---------- MATERIAL PROVIDED
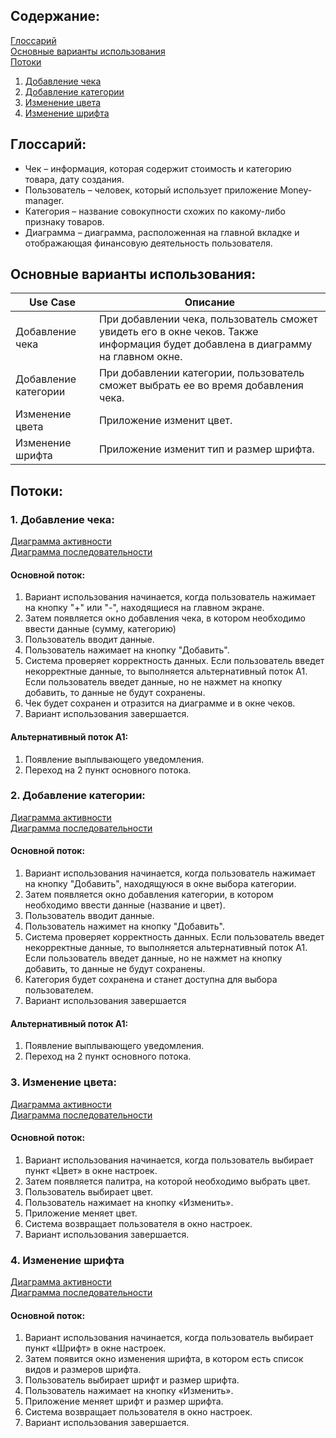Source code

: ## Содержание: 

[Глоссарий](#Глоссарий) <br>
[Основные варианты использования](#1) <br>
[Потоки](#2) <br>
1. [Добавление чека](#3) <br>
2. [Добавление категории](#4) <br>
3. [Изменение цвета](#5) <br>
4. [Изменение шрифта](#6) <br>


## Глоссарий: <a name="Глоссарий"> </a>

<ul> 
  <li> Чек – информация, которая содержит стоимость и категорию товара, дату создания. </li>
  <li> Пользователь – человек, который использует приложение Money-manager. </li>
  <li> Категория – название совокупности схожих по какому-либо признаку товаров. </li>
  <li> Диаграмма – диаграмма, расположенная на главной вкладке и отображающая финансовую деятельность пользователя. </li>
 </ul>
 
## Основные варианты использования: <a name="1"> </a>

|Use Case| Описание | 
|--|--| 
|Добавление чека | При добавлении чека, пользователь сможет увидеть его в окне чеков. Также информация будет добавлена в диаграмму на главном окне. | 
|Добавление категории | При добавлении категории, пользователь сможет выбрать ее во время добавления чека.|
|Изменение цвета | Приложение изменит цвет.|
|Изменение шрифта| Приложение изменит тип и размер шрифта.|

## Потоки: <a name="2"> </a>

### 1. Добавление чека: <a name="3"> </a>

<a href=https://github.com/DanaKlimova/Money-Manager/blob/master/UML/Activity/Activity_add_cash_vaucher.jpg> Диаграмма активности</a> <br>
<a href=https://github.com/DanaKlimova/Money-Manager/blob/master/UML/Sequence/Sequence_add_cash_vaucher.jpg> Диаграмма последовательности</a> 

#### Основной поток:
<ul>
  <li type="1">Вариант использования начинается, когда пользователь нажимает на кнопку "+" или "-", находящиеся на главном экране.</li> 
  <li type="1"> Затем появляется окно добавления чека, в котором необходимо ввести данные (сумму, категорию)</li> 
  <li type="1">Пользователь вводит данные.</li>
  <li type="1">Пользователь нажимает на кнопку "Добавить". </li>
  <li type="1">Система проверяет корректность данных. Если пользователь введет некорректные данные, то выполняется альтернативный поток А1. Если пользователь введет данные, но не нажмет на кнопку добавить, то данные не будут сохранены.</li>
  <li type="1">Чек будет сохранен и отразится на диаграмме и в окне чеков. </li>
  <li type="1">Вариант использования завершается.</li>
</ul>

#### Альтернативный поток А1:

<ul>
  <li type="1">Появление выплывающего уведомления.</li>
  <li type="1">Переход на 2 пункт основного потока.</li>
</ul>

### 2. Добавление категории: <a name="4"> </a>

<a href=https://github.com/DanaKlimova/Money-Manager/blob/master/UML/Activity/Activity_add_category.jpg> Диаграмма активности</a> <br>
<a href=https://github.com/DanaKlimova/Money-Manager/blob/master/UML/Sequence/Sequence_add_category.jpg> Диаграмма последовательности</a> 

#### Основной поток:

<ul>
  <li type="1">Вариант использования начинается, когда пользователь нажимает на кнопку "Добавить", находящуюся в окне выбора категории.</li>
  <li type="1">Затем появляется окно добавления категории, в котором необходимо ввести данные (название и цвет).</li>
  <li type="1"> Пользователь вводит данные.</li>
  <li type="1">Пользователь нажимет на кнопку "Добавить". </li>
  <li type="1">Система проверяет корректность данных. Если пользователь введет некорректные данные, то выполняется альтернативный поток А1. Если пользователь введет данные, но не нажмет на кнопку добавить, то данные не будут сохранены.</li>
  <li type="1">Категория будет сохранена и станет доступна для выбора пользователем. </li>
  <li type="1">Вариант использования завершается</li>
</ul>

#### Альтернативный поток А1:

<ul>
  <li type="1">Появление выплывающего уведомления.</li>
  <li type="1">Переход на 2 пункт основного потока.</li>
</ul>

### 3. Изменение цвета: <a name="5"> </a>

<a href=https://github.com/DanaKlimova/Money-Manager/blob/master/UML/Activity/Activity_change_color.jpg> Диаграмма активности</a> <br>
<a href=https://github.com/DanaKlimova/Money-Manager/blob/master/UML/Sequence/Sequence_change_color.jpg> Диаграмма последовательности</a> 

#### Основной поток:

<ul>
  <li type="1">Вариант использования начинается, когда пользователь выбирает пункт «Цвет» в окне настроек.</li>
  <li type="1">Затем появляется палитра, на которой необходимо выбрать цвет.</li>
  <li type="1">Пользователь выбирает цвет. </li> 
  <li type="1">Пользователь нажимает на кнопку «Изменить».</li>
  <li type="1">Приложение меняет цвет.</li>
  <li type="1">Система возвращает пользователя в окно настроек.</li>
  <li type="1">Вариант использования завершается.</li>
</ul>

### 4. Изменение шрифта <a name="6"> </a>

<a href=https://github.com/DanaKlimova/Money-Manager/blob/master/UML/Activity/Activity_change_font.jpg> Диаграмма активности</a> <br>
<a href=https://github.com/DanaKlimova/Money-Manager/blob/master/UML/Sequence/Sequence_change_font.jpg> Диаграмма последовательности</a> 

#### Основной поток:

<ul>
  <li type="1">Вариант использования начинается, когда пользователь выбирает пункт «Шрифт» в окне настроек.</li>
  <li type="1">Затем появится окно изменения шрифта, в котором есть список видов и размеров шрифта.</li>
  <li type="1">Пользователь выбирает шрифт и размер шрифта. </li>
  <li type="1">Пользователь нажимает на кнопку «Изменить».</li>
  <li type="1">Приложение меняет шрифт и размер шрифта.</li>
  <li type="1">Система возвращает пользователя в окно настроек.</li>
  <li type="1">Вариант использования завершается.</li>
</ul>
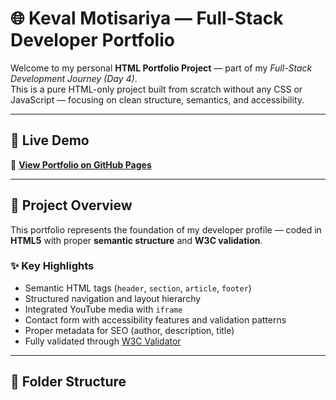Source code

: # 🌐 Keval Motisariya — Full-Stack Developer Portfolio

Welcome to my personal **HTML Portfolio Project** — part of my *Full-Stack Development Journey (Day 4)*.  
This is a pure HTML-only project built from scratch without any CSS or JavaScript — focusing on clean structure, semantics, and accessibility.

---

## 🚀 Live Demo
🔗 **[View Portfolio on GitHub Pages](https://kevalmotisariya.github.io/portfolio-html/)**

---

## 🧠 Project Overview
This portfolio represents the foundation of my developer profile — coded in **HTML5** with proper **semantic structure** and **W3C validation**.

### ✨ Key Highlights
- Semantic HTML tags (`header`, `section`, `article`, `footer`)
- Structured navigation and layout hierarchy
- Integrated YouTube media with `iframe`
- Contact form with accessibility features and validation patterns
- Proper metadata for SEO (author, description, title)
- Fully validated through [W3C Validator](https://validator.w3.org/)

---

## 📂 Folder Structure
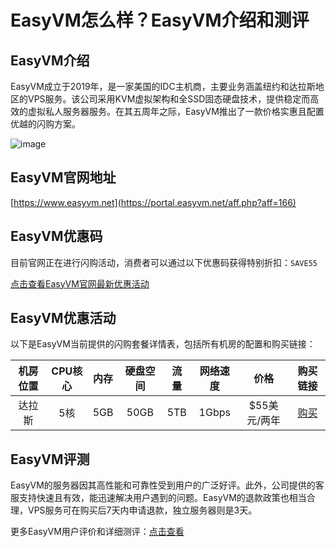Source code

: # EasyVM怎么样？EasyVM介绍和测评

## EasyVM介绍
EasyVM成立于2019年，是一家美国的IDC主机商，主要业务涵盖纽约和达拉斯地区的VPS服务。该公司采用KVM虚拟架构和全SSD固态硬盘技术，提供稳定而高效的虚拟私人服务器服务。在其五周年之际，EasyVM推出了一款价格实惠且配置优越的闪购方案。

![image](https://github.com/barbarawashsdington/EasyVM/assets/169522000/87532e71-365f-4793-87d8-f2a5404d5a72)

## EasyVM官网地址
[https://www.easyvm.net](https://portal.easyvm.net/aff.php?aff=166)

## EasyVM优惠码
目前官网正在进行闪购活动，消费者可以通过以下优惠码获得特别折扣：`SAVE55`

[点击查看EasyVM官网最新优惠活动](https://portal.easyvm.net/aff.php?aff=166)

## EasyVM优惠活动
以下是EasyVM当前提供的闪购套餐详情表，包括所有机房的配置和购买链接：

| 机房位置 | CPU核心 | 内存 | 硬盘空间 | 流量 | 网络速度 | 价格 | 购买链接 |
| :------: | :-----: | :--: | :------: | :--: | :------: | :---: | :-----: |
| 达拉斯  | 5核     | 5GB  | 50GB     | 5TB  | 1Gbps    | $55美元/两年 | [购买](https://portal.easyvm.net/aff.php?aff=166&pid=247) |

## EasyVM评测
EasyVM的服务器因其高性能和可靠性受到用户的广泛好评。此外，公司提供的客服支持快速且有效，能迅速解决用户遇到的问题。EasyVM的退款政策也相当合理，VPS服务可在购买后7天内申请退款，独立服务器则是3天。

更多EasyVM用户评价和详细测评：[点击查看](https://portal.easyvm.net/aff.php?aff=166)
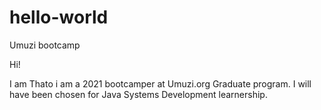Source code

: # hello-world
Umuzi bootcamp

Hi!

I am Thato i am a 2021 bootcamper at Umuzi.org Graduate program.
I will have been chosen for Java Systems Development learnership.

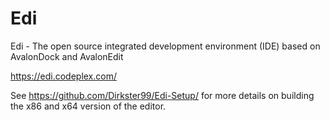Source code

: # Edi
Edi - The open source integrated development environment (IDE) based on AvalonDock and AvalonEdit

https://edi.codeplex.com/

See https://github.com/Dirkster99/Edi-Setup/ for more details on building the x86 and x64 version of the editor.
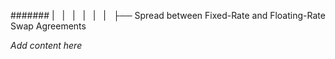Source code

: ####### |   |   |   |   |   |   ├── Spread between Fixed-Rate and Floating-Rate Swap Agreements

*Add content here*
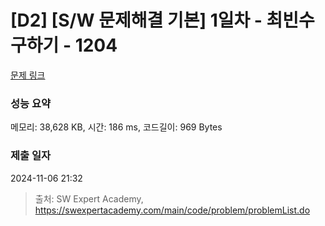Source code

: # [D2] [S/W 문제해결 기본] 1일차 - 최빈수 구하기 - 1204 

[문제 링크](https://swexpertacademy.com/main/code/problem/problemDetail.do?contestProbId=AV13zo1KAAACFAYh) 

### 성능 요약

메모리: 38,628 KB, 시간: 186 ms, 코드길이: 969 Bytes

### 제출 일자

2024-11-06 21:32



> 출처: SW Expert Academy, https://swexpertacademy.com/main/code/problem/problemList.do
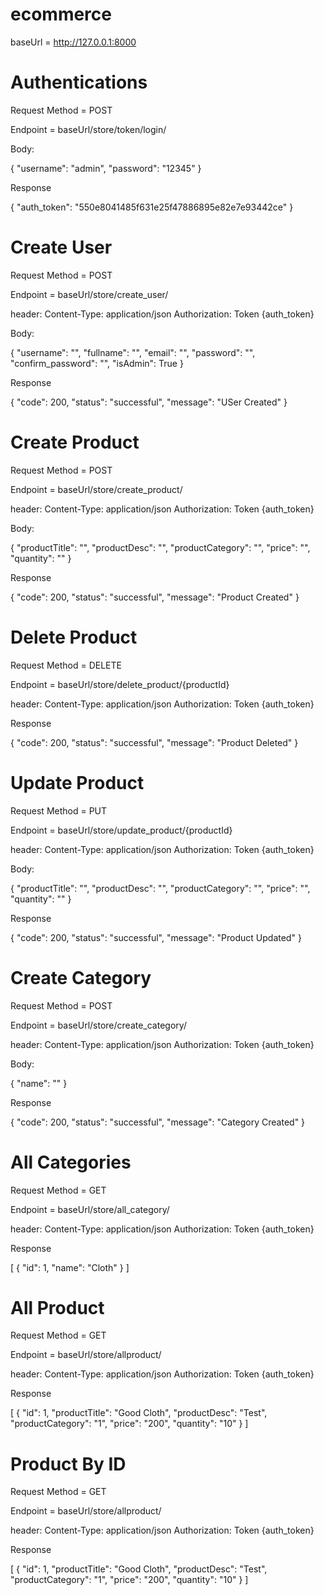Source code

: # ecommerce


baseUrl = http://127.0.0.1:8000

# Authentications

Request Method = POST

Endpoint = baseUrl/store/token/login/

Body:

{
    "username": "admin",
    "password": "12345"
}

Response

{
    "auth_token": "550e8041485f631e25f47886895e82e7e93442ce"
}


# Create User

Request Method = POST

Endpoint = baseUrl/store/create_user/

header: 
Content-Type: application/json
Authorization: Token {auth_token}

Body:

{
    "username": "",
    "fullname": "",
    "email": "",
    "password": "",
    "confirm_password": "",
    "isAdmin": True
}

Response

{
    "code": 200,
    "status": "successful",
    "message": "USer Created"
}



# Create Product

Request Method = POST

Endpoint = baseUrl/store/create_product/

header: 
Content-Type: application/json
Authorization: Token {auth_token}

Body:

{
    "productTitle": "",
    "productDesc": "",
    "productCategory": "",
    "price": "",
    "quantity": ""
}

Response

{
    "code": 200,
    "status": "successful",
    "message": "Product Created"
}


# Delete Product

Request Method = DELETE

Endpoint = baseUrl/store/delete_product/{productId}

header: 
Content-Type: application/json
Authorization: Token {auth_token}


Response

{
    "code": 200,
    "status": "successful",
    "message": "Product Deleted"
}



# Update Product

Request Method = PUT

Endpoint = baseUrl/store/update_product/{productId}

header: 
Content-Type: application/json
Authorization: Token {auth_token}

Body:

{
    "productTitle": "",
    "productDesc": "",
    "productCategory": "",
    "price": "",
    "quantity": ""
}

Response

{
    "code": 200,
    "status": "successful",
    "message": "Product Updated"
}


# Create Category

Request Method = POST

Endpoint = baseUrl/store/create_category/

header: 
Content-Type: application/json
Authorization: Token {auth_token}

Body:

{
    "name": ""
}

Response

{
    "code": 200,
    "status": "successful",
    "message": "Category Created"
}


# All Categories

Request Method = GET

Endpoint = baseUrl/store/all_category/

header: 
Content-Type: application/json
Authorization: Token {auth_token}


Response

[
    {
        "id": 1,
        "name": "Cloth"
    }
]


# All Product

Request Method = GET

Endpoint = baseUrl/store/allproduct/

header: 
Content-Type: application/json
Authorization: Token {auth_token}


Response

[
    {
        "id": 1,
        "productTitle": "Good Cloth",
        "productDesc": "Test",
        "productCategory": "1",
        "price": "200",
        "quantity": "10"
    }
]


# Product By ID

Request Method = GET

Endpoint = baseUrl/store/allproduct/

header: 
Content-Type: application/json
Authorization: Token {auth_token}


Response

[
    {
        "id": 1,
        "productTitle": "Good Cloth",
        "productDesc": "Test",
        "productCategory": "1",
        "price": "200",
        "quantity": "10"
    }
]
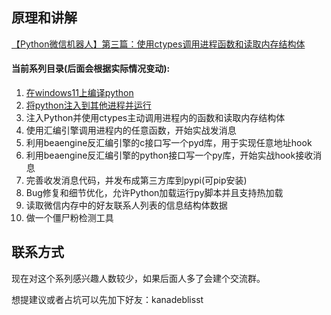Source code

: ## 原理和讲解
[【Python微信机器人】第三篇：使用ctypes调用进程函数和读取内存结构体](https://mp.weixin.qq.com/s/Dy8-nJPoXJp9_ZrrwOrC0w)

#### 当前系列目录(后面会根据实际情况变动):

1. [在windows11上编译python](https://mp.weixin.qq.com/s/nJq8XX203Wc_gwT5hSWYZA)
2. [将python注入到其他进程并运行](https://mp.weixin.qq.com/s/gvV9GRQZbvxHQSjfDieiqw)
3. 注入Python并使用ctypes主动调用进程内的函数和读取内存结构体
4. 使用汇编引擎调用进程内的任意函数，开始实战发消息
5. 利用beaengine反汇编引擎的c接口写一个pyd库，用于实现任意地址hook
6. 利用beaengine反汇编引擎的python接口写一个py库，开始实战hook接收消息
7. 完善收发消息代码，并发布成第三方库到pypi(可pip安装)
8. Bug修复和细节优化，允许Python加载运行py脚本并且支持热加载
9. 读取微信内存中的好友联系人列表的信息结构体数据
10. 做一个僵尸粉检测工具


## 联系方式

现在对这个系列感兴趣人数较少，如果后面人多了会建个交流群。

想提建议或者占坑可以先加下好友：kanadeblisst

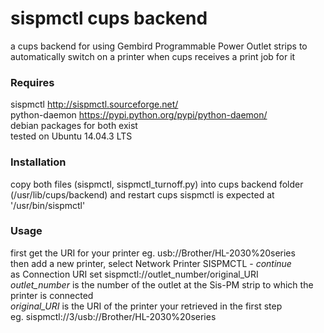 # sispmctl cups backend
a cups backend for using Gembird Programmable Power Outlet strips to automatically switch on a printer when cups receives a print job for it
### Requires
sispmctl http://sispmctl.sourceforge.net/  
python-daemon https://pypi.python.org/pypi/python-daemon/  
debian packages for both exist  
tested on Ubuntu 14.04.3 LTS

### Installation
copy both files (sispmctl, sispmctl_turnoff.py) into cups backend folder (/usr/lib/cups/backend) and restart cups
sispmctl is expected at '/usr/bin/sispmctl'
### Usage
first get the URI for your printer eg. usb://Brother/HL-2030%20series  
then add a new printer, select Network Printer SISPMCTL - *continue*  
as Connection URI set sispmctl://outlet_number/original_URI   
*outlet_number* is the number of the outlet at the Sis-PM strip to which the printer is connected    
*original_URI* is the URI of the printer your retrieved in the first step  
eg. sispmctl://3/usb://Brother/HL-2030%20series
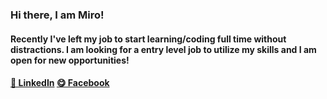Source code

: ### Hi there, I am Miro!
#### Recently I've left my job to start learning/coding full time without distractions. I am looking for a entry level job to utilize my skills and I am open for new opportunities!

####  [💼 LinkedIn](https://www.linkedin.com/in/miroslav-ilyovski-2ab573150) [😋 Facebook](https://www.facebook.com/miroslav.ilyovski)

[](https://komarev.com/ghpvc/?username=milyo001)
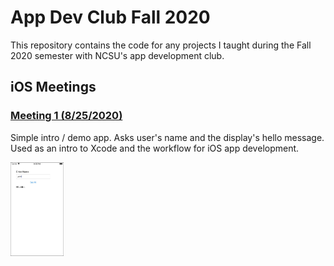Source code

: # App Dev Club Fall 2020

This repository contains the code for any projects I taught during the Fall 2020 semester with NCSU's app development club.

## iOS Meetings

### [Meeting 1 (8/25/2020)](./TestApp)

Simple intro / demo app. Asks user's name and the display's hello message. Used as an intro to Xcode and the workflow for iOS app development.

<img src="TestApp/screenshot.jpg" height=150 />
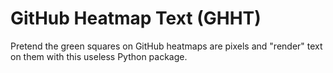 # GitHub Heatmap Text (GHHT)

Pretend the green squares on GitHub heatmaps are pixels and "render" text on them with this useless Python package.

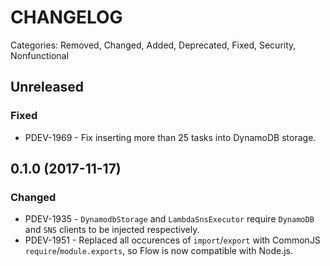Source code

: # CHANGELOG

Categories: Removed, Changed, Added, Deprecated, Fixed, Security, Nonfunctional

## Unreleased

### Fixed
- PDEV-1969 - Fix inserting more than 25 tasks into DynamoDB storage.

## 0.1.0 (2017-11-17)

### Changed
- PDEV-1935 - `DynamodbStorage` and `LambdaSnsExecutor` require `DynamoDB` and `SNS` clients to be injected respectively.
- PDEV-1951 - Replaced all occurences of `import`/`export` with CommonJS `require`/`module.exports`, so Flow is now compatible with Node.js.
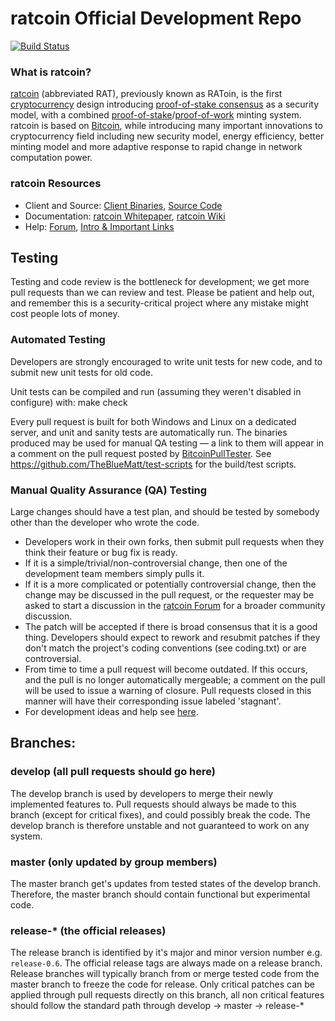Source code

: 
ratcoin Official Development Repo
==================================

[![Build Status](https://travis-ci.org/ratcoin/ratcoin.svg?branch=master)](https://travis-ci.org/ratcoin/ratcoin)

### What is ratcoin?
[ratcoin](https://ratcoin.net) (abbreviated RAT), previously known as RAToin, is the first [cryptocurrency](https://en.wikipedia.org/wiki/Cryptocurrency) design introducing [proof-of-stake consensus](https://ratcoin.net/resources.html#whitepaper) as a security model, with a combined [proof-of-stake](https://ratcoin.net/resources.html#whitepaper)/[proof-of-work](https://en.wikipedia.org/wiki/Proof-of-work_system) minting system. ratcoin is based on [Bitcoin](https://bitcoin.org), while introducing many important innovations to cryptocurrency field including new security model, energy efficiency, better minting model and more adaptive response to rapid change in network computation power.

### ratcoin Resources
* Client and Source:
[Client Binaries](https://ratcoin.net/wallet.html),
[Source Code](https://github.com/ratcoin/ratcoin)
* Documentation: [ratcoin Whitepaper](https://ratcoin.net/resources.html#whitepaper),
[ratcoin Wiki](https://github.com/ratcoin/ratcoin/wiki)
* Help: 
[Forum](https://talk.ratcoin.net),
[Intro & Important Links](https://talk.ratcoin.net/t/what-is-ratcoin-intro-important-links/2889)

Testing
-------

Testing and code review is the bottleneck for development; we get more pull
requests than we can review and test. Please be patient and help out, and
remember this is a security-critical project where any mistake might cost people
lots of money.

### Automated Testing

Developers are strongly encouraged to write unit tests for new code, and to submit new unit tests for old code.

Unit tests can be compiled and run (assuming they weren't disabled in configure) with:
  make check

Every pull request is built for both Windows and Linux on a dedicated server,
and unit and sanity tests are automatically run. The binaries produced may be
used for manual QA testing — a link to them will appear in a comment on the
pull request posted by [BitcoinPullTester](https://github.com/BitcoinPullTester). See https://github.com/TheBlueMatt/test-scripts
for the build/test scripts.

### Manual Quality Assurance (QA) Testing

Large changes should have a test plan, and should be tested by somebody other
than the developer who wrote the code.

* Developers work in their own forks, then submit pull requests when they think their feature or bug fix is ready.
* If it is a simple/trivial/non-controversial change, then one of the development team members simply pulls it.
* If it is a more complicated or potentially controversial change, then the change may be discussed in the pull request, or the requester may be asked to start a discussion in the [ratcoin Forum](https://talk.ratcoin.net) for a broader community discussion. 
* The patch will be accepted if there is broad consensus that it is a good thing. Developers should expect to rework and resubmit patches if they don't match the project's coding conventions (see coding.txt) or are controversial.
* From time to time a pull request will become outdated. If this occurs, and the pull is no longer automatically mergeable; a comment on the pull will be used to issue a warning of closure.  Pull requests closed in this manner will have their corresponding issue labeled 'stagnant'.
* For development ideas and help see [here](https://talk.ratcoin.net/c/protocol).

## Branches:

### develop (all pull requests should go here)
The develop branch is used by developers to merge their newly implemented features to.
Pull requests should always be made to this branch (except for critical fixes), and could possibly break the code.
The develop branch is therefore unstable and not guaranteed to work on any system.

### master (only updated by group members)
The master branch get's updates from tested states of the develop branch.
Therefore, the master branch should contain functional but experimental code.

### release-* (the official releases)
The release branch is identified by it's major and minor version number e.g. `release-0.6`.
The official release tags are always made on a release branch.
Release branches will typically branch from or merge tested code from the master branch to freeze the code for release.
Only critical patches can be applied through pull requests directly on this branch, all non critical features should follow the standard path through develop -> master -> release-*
--------------------
= EXERCISE =
Scan the records above and tell how many lines include the word "than"; the number is all that should be written.

= EXERCISE OUTPUT =
3